We have several hackable PocketPC's at the space, maybe we can set up some kind of webcam on it and do some smart navigation. Or possible set up some kind of radio beacon in the space and we could have it so we could tell the robot to navigate to different beacons attempting to avoid obstacles.

Participants

• Paul
• Add yourself

TODO List

• Extend the sensors a little bit further to the left // right so that they cover the wheels.
• Figure out how exactly all the parts will fit inside the truck body, especially the batteries.
• Re-write the navigation code for use w/ servos

Work Log

This section is for people to post a log what they have done on the project.

New Work Log

July 24th, 2010

New steering servo arrived from HobbyKing. It is amazing. It is very quick and strong, however I am now having issues w/ the sensors.

July 14-20th, 2010

Etched the Shield design, soldered it together, and tested it. It works great.

July 12th-14th, 2010

New chips have arrived for the motor shield and it works great. Servo has been mounted in the chassis for several weeks now, and now works. Circuit has been designed and tested for providing sufficient current for the servo motors and allowing for easy plugging in of the sensors. I think I will add some indicator LED's for debug purposes as well as Rev 2.0 of the board.

I think I am going to try etching the current board tomorrow.

Old Work Log

August 6, 2009 - Opened it up

First I worked on just wiping off the outside of the vehicle since it was coated in a layer of dust. After that I opened up a pack of batteries and put them in the car. After flicking the switch on I noticed that the "on" indicator LED flickered on/off. After a bit of fiddling it was clear that the 9v battery was a bit loose so I wedged it in with some paper.
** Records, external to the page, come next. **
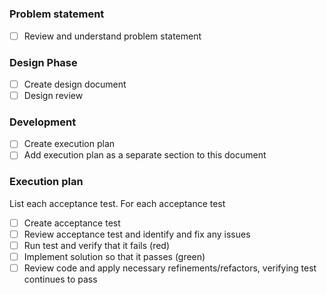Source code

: # <Project title>

### Problem statement
- [ ] Review and understand problem statement

### Design Phase
- [ ] Create design document
- [ ] Design review

### Development
- [ ] Create execution plan
- [ ] Add execution plan as a separate section to this document

### Execution plan 
List each acceptance test. For each acceptance test
- [ ] Create acceptance test
- [ ] Review acceptance test and identify and fix any issues
- [ ] Run test and verify that it fails (red)
- [ ] Implement solution so that it passes (green)
- [ ] Review code and apply necessary refinements/refactors, verifying test continues to pass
With the paper wedged behind the 9v battery the LED indicator stayed on nicely.

I then proceeded to take out the numerous screws holding the body together. Once all the screws were out the body came apart pretty easily. The vehicle's wheels are held onto the bottom by a removable hub. With the body removed I was able to see that the inside is coated in a layer of dirt and dust that is going to take a bit to clean out.

With the body removed it exposed a circuit board. I spent a little bit of time poking around on the board and determined that the Forward / Reverse motors are just regular motors and by shorting out the logic circuits on the chip I am able to easily make it run forward and backwards. However, I think the steering is done by a stepper motor, or possibly a servo, which can't be controlled just by shorting out the circuit board.

I was going to see how much power the motor was getting, but the fuse in my multi-meter is broken at the moment.

--Paul 13:18, 6 August 2009 (UTC)

August 9, 2009 - Parts hath been ordered

I was able to put in an order to both Mouser and Adafruit for parts I will be using in this project:

• Shield stacking headers = $2.00
• Arduino-bootloader speedy 2x upgrade chip (Atmega328) = $6.00
• Adafruit Motor/Stepper/Servo Shield for Arduino kit (v1.0) = $19.50
• 2x IR Distance Sensors - $8 x 2 = $16

Total shipping charges ~$13
Total Cost: ~$57

--Paul 02:18, 10 August 2009 (UTC)

August 10, 2009 - Teardown

I spent this evening taking the insides apart more fully. Last week I just took the case off and took a look at was inside. This week I worked on cleaning off the circuit board and taking a look at the motors.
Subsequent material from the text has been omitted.